## WHAT YOU ARE ASKED TO DO
Take the data below and copy exactly the lines starting at the one with "- Reduce batch size in training arguments" and finishing at the one with "- Check Python version (3.8+ required)", both included.

## INFORMATION SUPPLIED
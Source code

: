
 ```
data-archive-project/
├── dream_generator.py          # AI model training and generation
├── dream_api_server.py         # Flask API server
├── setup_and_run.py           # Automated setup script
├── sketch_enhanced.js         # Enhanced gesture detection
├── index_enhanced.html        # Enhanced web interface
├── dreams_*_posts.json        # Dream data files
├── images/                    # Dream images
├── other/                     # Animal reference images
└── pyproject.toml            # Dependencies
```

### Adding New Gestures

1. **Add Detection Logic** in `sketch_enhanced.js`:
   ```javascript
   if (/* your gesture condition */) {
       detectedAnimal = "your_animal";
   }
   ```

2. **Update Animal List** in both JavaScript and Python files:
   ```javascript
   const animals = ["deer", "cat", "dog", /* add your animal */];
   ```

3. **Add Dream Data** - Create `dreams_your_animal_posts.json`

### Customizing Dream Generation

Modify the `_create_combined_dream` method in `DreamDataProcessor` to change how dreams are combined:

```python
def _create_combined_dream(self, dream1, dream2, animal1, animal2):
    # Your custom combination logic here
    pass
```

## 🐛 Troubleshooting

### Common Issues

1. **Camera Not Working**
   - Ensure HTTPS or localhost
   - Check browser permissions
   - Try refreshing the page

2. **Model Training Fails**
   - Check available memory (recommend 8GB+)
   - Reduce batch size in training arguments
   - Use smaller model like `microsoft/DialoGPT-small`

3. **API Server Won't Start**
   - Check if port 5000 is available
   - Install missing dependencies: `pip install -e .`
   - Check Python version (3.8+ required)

---

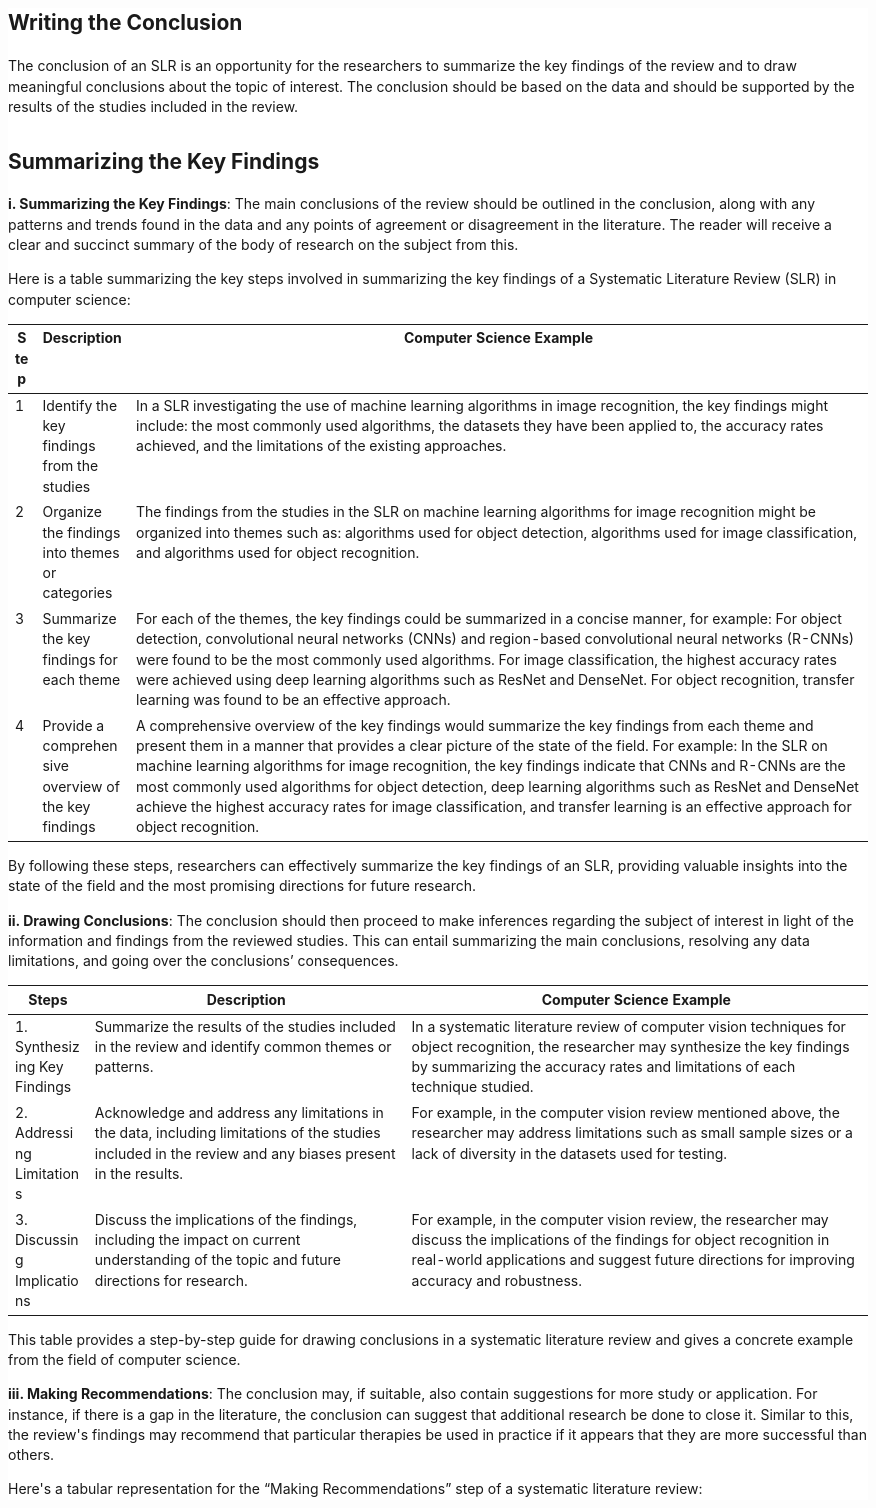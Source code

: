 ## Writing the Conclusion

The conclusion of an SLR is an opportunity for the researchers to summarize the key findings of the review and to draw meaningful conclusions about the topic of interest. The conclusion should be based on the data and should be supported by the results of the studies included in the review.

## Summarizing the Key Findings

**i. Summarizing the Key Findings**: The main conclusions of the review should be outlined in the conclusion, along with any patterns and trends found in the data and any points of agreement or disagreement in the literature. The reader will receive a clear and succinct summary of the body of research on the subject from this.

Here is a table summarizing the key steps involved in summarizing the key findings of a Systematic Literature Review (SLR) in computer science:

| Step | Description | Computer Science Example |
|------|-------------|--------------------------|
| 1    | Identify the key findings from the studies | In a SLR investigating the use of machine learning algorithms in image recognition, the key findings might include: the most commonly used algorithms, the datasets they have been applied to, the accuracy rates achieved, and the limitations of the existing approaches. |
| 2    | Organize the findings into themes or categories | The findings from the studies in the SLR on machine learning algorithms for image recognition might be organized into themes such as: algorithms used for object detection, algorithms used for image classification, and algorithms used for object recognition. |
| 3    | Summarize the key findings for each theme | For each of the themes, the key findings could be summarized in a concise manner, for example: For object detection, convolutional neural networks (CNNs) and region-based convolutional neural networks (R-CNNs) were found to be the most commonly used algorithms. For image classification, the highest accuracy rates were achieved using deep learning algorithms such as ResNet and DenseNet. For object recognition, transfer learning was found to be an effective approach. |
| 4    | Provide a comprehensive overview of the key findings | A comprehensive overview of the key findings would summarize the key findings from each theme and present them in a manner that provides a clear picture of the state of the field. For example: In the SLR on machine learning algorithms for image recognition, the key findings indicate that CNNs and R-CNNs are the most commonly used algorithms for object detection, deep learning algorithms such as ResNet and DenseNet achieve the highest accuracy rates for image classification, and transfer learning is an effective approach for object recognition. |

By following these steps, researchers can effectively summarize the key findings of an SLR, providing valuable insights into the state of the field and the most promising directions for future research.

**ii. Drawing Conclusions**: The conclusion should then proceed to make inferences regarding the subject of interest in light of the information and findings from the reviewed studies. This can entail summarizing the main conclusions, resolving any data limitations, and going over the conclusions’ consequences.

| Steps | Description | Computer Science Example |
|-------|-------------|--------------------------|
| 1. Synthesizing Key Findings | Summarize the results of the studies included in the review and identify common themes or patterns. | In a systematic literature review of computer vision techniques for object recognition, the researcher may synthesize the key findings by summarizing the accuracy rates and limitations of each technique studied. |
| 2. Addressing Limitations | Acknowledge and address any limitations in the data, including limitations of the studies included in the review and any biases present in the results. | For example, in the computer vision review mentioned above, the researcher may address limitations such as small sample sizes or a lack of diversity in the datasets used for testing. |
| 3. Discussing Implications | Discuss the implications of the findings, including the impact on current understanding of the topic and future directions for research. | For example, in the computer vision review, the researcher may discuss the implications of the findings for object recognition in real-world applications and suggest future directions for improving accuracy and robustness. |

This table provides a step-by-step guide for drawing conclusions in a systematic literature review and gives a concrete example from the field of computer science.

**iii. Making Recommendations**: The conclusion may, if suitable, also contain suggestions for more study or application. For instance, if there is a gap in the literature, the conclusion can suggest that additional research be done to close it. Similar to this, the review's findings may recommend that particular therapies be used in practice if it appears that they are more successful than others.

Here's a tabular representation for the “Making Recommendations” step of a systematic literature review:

## ANSWER TO THIS EXERCISE
   - Reduce batch size in training arguments
   - Use smaller model like `microsoft/DialoGPT-small`

3. **API Server Won't Start**
   - Check if port 5000 is available
   - Install missing dependencies: `pip install -e .`
   - Check Python version (3.8+ required)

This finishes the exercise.